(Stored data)
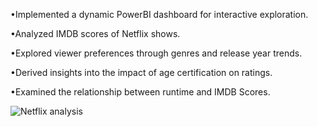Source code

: 
•Implemented a dynamic PowerBI dashboard for interactive exploration.

•Analyzed IMDB scores of Netflix shows.

•Explored viewer preferences through genres and release year trends.

•Derived insights into the impact of age certification on ratings.

•Examined the relationship between runtime and IMDB Scores.

![Netflix analysis](https://github.com/Vishal95-tech/Netflix-Data-Analysis/assets/75795195/e2e77a2d-ad06-495d-8730-a88629631f18)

Task to carry out: Nothing but a number should be given: the number of lines in the records that contain the word "Netflix".

Reply: 2